## Record excerpts:
☆ ☆ ☆ ☆ ☆ ☆ ☆

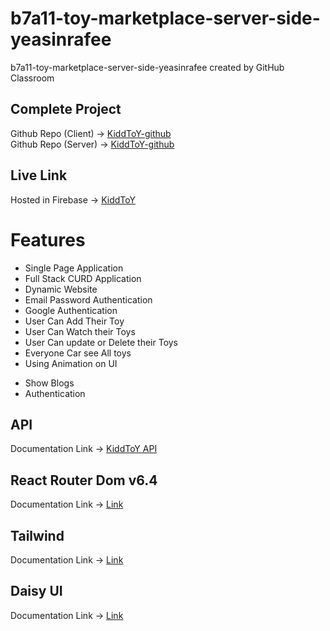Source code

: # b7a11-toy-marketplace-server-side-yeasinrafee

b7a11-toy-marketplace-server-side-yeasinrafee created by GitHub Classroom

## Complete Project

Github Repo (Client) -> [KiddToY-github](https://github.com/programming-hero-web-course-4/b7a11-toy-marketplace-client-side-yeasinrafee) </br>
Github Repo (Server) -> [KiddToY-github](https://github.com/programming-hero-web-course-4/b7a11-toy-marketplace-server-side-yeasinrafee)

## Live Link

Hosted in Firebase -> [KiddToY](https://kidd-toy-client.web.app/)

# Features

- Single Page Application
- Full Stack CURD Application
- Dynamic Website
- Email Password Authentication
- Google Authentication
- User Can Add Their Toy
- User Can Watch their Toys
- User Can update or Delete their Toys
- Everyone Car see All toys
- Using Animation on UI

* Show Blogs
* Authentication

## API

Documentation Link -> [KiddToY API](https://assignment11-xi.vercel.app/alltoys)

## React Router Dom v6.4

Documentation Link -> [Link](https://reactrouter.com/en/main/start/overview)

## Tailwind

Documentation Link -> [Link](https://tailwindcss.com/docs/installation)

## Daisy UI

Documentation Link -> [Link](https://daisyui.com/)
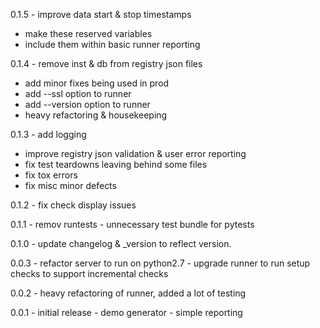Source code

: 0.1.5 - improve data start & stop timestamps

   - make these reserved variables
   - include them within basic runner reporting

0.1.4 - remove inst & db from registry json files

   - add minor fixes being used in prod
   - add --ssl option to runner 
   - add --version option to runner
   - heavy refactoring & housekeeping

0.1.3 - add logging 

   - improve registry json validation & user error reporting 
   - fix test teardowns leaving behind some files
   - fix tox errors
   - fix misc minor defects

0.1.2 - fix check display issues

0.1.1 - remov runtests - unnecessary test bundle for pytests

0.1.0 - update changelog & \_version to reflect version.

0.0.3 - refactor server to run on python2.7 
      - upgrade runner to run setup checks to support incremental checks

0.0.2 - heavy refactoring of runner, added a lot of testing

0.0.1 - initial release - demo generator - simple reporting
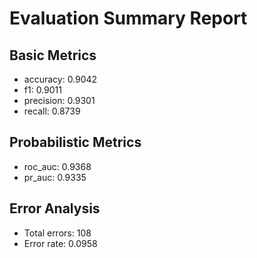 # Evaluation Summary Report

## Basic Metrics

- accuracy: 0.9042
- f1: 0.9011
- precision: 0.9301
- recall: 0.8739

## Probabilistic Metrics

- roc_auc: 0.9368
- pr_auc: 0.9335

## Error Analysis

- Total errors: 108
- Error rate: 0.0958
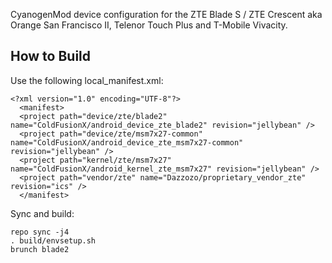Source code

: CyanogenMod device configuration for the ZTE Blade S / ZTE Crescent aka Orange San Francisco II, Telenor Touch Plus and T-Mobile Vivacity.

How to Build
---------------

Use the following local_manifest.xml:

    <?xml version="1.0" encoding="UTF-8"?>
      <manifest>
      <project path="device/zte/blade2" name="ColdFusionX/android_device_zte_blade2" revision="jellybean" />
      <project path="device/zte/msm7x27-common" name="ColdFusionX/android_device_zte_msm7x27-common" revision="jellybean" />
      <project path="kernel/zte/msm7x27" name="ColdFusionX/android_kernel_zte_msm7x27" revision="jellybean" />
      <project path="vendor/zte" name="Dazzozo/proprietary_vendor_zte" revision="ics" />
      </manifest>

Sync and build:

    repo sync -j4
    . build/envsetup.sh
    brunch blade2
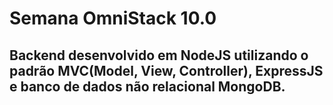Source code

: # Semana OmniStack 10.0

## Backend desenvolvido em NodeJS utilizando o padrão MVC(Model, View, Controller), ExpressJS e banco de dados não relacional MongoDB.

☆ ☆ ☆ ☆ ☆ ☆ ☆

Look above for the line holding "- add minor fixes being used in prod" and the line holding "- fix test teardowns". Retype both, and every line between them, word for word and nothing else.

## Solution to this problem:
   - add minor fixes being used in prod
   - add --ssl option to runner 
   - add --version option to runner
   - heavy refactoring & housekeeping

0.1.3 - add logging 

   - improve registry json validation & user error reporting 
   - fix test teardowns leaving behind some files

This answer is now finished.